Oct 6
This week I looked at looking at the optimization problem piece by piece. I'm not sure I did it exactly how we were discussing, but I thought about each population and sampling characteristic involved in quadrat sampling and how they relate to each other. I also got limits for the upper and lower values of these characteristics. They are very rough and based on a paper that gives examples of quadrat sampling being used in the field.
I also looked at small examples that I could work out analytically to better understand how sample size and variance work. Doing this, I found that the expected sample size is the percent sampled times the total population size, which makes sense.
I also looked at variance, but haven't been able to calculate an explicit expression. I've found that it depends on number of quadrats in the population, % of quadrats sampled, between-quadrat variability (the variance of the populations in all of the quadrats), and possibly total sample size. I say possibly because when you divide the variance by between-quadrat variability the variance depends only on number of quadrats in the population and % sampled.
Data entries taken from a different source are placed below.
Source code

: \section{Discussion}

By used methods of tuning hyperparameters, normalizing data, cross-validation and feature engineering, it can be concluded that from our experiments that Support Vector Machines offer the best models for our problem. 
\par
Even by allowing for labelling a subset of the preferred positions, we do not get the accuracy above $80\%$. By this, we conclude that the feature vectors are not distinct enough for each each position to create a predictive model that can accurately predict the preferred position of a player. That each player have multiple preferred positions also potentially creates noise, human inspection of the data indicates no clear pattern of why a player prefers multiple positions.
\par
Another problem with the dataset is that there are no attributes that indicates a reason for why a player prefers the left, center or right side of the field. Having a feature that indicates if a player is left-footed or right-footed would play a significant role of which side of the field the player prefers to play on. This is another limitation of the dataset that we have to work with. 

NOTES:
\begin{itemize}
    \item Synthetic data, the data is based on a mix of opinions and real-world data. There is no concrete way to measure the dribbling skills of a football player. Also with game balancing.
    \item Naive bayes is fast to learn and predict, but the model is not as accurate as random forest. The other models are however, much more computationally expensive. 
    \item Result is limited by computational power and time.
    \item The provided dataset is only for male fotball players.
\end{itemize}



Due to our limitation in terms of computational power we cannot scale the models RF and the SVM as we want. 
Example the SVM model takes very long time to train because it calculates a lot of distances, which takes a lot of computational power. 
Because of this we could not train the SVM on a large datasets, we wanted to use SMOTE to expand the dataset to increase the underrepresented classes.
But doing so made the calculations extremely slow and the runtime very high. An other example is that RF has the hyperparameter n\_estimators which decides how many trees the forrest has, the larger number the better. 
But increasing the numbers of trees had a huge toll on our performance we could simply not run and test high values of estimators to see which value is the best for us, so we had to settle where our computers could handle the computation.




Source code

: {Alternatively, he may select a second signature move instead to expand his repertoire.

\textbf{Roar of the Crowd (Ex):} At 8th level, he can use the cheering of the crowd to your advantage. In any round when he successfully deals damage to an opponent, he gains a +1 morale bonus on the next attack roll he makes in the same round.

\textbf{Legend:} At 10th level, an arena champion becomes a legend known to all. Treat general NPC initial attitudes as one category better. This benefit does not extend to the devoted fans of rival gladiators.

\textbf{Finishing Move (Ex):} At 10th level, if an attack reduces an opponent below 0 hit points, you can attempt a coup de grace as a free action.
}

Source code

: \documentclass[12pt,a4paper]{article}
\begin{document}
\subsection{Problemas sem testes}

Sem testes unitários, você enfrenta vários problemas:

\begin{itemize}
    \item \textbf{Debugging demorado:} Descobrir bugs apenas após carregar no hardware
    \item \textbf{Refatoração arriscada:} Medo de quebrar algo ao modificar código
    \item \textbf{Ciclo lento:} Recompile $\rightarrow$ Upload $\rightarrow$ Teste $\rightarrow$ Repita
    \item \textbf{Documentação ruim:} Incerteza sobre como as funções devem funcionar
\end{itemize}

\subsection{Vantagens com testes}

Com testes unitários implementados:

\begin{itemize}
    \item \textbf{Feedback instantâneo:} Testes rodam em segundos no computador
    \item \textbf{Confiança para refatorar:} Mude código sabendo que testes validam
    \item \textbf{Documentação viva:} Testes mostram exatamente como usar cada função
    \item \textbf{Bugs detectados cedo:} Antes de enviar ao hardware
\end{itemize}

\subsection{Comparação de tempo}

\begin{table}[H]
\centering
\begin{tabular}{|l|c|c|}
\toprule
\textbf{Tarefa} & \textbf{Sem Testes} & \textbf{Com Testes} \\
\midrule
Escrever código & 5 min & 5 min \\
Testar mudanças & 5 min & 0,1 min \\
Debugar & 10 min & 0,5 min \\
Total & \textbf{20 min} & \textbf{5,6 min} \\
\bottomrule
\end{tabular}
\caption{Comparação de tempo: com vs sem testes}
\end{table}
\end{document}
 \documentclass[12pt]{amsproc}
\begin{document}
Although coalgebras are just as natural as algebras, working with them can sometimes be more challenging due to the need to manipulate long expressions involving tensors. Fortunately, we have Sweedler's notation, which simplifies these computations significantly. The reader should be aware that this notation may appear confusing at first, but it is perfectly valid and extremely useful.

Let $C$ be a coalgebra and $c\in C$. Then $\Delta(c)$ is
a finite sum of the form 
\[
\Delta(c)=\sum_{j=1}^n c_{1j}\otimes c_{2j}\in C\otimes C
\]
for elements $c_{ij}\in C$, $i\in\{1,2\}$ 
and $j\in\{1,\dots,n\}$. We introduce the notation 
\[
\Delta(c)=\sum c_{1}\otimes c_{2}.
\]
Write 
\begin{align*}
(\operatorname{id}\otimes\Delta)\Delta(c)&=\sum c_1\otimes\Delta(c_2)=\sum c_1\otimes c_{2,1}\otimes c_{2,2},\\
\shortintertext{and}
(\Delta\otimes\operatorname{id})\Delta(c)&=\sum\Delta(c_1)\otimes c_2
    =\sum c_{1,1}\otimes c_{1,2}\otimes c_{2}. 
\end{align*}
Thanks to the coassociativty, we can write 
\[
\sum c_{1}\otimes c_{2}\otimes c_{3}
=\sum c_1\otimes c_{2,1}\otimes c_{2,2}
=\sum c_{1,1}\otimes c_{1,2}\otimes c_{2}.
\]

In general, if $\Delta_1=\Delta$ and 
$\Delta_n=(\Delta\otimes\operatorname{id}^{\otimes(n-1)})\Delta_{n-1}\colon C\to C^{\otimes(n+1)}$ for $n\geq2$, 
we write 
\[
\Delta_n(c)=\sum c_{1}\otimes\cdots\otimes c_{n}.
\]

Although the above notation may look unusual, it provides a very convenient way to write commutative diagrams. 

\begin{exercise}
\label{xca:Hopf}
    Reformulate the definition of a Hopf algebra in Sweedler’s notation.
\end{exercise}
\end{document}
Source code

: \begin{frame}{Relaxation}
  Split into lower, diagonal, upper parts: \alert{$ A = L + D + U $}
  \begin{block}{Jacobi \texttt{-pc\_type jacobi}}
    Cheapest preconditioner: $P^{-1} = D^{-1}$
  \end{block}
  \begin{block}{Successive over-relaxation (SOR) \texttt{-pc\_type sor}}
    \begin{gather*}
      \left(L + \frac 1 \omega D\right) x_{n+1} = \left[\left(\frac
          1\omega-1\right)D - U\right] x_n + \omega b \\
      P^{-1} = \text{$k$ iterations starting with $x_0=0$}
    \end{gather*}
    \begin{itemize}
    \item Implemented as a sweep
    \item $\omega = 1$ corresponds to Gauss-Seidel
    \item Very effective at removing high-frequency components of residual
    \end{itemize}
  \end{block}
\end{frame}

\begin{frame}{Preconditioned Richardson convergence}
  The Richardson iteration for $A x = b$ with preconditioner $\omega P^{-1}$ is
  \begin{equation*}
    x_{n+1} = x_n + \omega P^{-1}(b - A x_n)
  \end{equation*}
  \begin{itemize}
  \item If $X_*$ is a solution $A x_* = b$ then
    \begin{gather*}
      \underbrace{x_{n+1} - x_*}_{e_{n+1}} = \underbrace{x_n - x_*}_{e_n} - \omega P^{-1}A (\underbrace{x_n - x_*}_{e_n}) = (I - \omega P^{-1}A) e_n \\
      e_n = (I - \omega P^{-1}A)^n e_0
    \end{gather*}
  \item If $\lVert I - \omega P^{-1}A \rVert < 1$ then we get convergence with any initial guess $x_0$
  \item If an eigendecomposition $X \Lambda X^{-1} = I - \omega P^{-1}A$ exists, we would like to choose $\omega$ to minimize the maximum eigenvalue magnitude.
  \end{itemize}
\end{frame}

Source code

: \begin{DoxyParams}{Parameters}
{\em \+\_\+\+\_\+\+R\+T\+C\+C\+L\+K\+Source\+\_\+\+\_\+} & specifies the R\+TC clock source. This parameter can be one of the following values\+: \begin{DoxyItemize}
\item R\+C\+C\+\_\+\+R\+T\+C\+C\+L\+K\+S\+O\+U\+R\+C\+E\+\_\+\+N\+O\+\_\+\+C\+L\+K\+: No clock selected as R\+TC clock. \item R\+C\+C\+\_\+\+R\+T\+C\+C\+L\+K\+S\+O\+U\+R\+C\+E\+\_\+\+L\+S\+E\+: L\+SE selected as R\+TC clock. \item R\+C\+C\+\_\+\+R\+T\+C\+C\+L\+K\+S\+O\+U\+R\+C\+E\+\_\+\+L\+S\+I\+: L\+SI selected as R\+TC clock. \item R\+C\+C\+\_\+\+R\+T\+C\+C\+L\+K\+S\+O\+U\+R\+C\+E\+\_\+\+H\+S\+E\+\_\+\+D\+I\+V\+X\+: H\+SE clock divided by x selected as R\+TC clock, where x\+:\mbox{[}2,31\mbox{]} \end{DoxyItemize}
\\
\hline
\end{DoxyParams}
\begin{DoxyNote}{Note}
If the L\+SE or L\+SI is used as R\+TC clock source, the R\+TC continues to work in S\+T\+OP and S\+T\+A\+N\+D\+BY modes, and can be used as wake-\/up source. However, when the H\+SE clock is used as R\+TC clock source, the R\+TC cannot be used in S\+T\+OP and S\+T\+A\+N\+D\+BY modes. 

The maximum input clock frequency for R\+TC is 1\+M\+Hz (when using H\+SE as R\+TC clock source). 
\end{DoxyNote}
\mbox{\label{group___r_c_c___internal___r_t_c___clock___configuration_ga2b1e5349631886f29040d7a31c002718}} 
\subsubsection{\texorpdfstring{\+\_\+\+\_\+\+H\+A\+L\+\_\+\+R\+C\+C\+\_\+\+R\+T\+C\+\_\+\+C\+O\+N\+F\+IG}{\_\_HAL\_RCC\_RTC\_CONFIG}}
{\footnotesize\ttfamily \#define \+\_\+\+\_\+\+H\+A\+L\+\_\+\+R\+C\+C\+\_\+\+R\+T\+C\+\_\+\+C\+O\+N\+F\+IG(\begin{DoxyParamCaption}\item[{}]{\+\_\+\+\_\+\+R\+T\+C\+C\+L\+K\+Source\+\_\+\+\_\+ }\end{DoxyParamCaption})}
When you don't do this, variance increases by n^2 as population size increases by n. I guess the way to think about this is that the effect of population size is wrapped up in between-quadrat variability, but I'm not positive.
I'm not sure precisely how variance changes with number of quadrats and percent sampled. Attached is a text file with (at the bottom) results for the variance divided by between-quadrat variability for 16, 9, and 4 quadrats. This data holds for any population.